Um, we, uh, our practice got on everybody's radar early last year because we put together this prototype for what it would be like to watch a Formula 1 race. Oh, yeah. You You did that? Yes. Oh, that went super viral. I saw that. It was amazing. I had no idea that was you. Went unbelievably.
Uh it it was it was a wonderful experience for us but it also it inspired a lot of people that are working in the space and there was a a few different groups of developers who jumped in and started making their own prototypes based on so that was basically a spec work for you.
you weren't weren't paid by F1 for that, but I was totally speculating this uh project just because we were really passionate about this $3500 array of sensors and amazing tech and we were super disappointed that like when we saw all the first demos of it, it was like cool, put on this insane hallucination machine and use it to viewed rectangle your inbox with 2,000 unread emails.
look at that PDF, you know, and and we just thought like there's so much more that you could do with this. And so like that experience and if you're a racing fan, there's a fully fully functioning beta of it today. That's amazing.
And it changes the way that you experience this stuff and you put it on and you do like feel like Iron Man, but you also feel like, oh, this is like this is so obvious. Like of course this is the way that we interact with things like this.
So, I'm just stoked that there's all these different things that are happening with these paradigms where we're still in the like Apple Newton days of all of these things, whether it's spatial, whether it's AI, and it's going to enable some amazing things that we can't even accurately predict until these until we've been living with these things for a while.
Uh, can you talk a little bit about the reception of AI in Hollywood, in the film industry? Like we were talking about how it takes a day to render. I remember when Redshift came out, we started rendering things on the GPU instead of the CPU. That was like a 10x increase in speed. Everyone loved it.
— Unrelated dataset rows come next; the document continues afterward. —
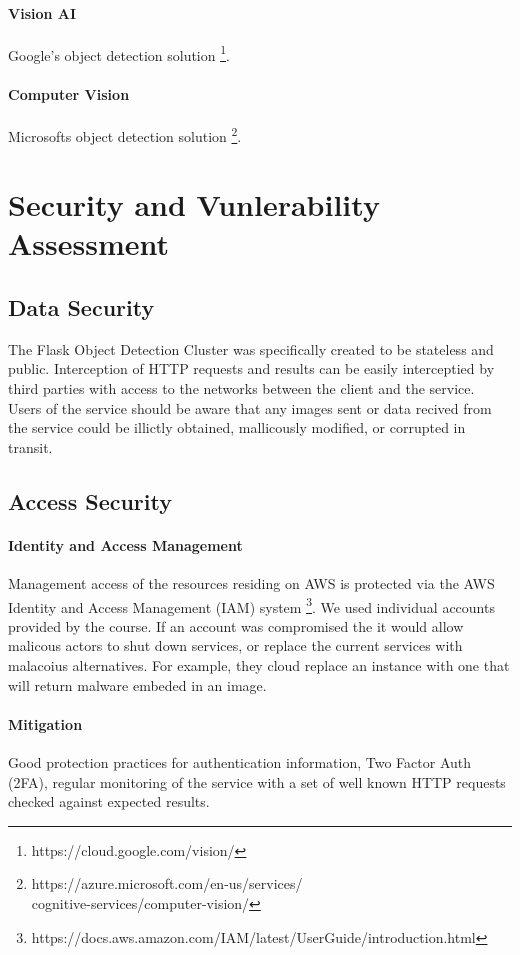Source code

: \documentclass[conference]{IEEEtran}
\begin{document}
\paragraph{Vision AI}
Google's object detection solution \footnote{https://cloud.google.com/vision/}.
\paragraph{Computer Vision}
Microsofts object detection solution \footnote{https://azure.microsoft.com/en-us/services/\\cognitive-services/computer-vision/}.

\section{Security and Vunlerability Assessment}
\subsection{Data Security}
The Flask Object Detection Cluster was specifically created to be stateless and public. Interception of HTTP requests and results can be easily interceptied by third parties with access to the networks between the client and the service. Users of the service should be aware that any images sent or data recived from the service could be illictly obtained, mallicously modified, or corrupted in transit.
\subsection{Access Security}
\paragraph{Identity and Access Management}
Management access of the resources residing on AWS is protected via the AWS Identity and Access Management (IAM) system \footnote{https://docs.aws.amazon.com/IAM/latest/UserGuide/introduction.html}. We used individual accounts provided by the course. If an account was compromised the it would allow malicous actors to shut down services, or replace the current services with malacoius alternatives. For example, they cloud replace an instance with one that will return malware embeded in an image.
\paragraph{Mitigation}
Good protection practices for authentication information, Two Factor Auth (2FA), regular monitoring of the service with a set of well known HTTP requests checked against expected results.
\end{document}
Now we've now we were like, "Oh, we're almost going too fast because it renders instantly and obviously there's like job displacement issues. " But in general is are there pockets of cautious optimism? Yeah. Yeah.
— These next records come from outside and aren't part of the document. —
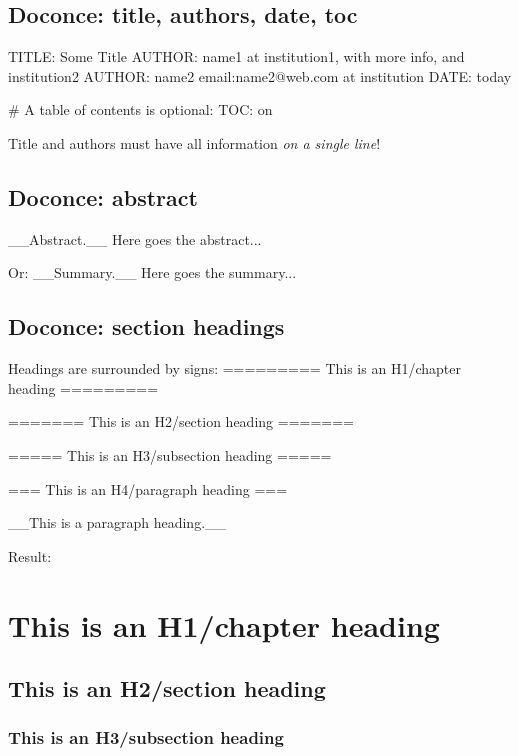 \documentclass[%
oneside,                 %
final,                   %
chapterprefix=true,      %
open=right               %
10pt]{book}
\newenvironment{graybox1admon}[1][]{
\begin{graybox1mdframed}[frametitle=#1]
}
{
\end{graybox1mdframed}
}
\begin{document}
\section{Doconce: title, authors, date, toc}

\bccq
TITLE: Some Title
AUTHOR: name1 at institution1, with more info, and institution2
AUTHOR: name2 email:name2@web.com at institution
DATE: today

# A table of contents is optional:
TOC: on
\eccq


\begin{graybox1admon}[Notice.]
Title and authors must have all information \emph{on a single line}!
\end{graybox1admon}

\section{Doconce: abstract}

\bccq
__Abstract.__
Here goes the abstract...
\eccq

Or:
\bccq
__Summary.__
Here goes the summary...
\eccq


\section{Doconce: section headings}

Headings are surrounded by \code{=} signs:
\bccq
========= This is an H1/chapter heading =========

======= This is an H2/section heading =======

===== This is an H3/subsection heading =====

=== This is an H4/paragraph heading ===

__This is a paragraph heading.__
\eccq

Result:

\chapter{This is an H1/chapter heading}

\section{This is an H2/section heading}

\subsection{This is an H3/subsection heading}
\end{document}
And the the only other context that I would add there is I I think an interesting thing has been happening where uh historic you know good renders have always been uh expensive truly great renders have always been extremely expensive in in context and uh I think there was this idea maybe you know starting a couple years ago what's going to happen to the sort of craft of generating these types of assets and the thing that I've seen happen is the uh uh okay, you know, okay renders are now available almost at a push of a button.
They're not actually 3D assets, but the people that I know that are, you know, truly, you know, uh elite at the craft are actually busier than ever now because companies need to in some ways different separate themselves again from from the sort of average. But I'm curious what you're seeing.
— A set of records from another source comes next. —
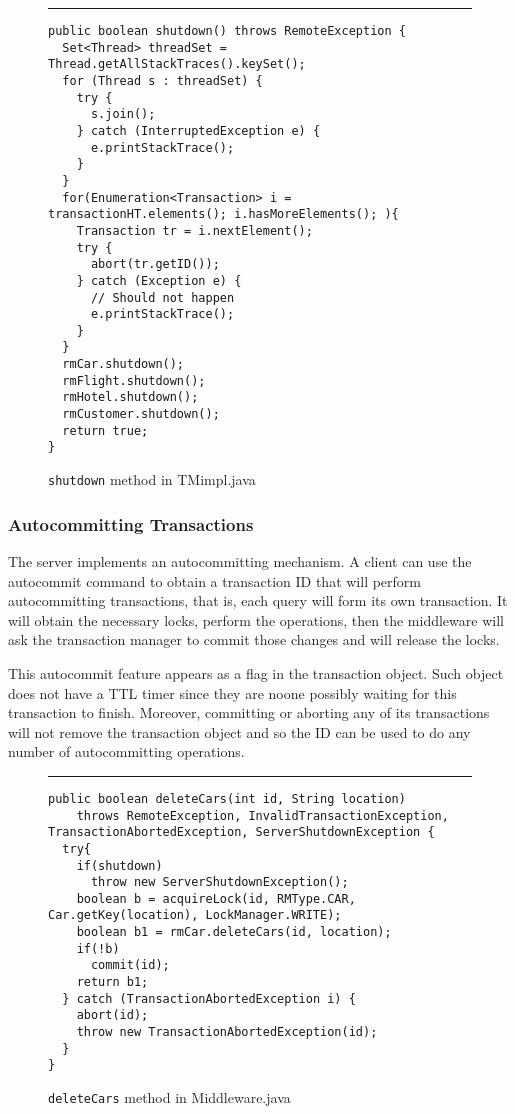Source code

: \documentclass[12pt]{article}
\theoremstyle{plain}%
\theoremstyle{definition}
\theoremstyle{remark}
\newcommand{\java}[1]{{\lstinline!#1!}}
\newenvironment{figureone}[1]{%
  \def\deffigurecaption{#1}%
  \begin{figure}[htbp]%
  \begin{center}%
  \begin{minipage}{\columnwidth}%
  \hrule \vspace*{2ex}%
}{%
  \end{minipage}%
  \end{center}%
  \caption{\deffigurecaption}%
  \end{figure}%
}
\begin{document}
\begin{figureone}{\java{shutdown} method in TMimpl.java \label{fig:shutdown}}
\begin{lstlisting}
public boolean shutdown() throws RemoteException {
  Set<Thread> threadSet = Thread.getAllStackTraces().keySet();
  for (Thread s : threadSet) {
    try {
      s.join();
    } catch (InterruptedException e) {
      e.printStackTrace();
    }
  }
  for(Enumeration<Transaction> i = transactionHT.elements(); i.hasMoreElements(); ){
    Transaction tr = i.nextElement();
    try {
      abort(tr.getID());
    } catch (Exception e) {
      // Should not happen
      e.printStackTrace();
    }
  }
  rmCar.shutdown();
  rmFlight.shutdown();
  rmHotel.shutdown();
  rmCustomer.shutdown();
  return true;
}
\end{lstlisting}
\end{figureone}

\subsubsection*{Autocommitting Transactions}

The server implements an autocommitting mechanism. A client can use the autocommit command to obtain a transaction ID that will perform autocommitting transactions, that is, each query will form its own transaction. It will obtain the necessary locks, perform the operations, then the middleware will ask the transaction manager to commit those changes and will release the locks. 

This autocommit feature appears as a flag in the transaction object. Such object does not have a TTL timer since they are noone possibly waiting for this transaction to finish. Moreover, committing or aborting any of its transactions will not remove the transaction object and so the ID can be used to do any number of autocommitting operations.  


\begin{figureone}{\java{deleteCars} method in Middleware.java \label{fig:operation}}
\begin{lstlisting}
public boolean deleteCars(int id, String location)
    throws RemoteException, InvalidTransactionException, TransactionAbortedException, ServerShutdownException {
  try{
    if(shutdown)
      throw new ServerShutdownException();
    boolean b = acquireLock(id, RMType.CAR, Car.getKey(location), LockManager.WRITE);
    boolean b1 = rmCar.deleteCars(id, location);
    if(!b)
      commit(id);
    return b1;
  } catch (TransactionAbortedException i) {
    abort(id);
    throw new TransactionAbortedException(id);
  }
}
\end{lstlisting}
\end{figureone}
\end{document}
Yeah, I I want to be as cautiously optimistic as possible. Um, but there are there's also a tremendous amount of stress across particularly the visual effects and animation community. A little less so than in digital product design, but I feel like there's a point at which that will start to catch up here as well.
Um, for me these tools, there is something sad about this idea of like this tool is going to do the craft for you for the people because the craft is sometimes what's enjoyable.
I mean, any of the people here love the craft, that aspect of it, and they they like the vision and creating, you know, following through on that vision to create a an amazing end result, but uh so much of that comes from the craft and applying yourself to that.
And there's not, you know, there's not a lot of this work where people are just like, "Oh, I wish, you know, someone else could do all of the stuff for me.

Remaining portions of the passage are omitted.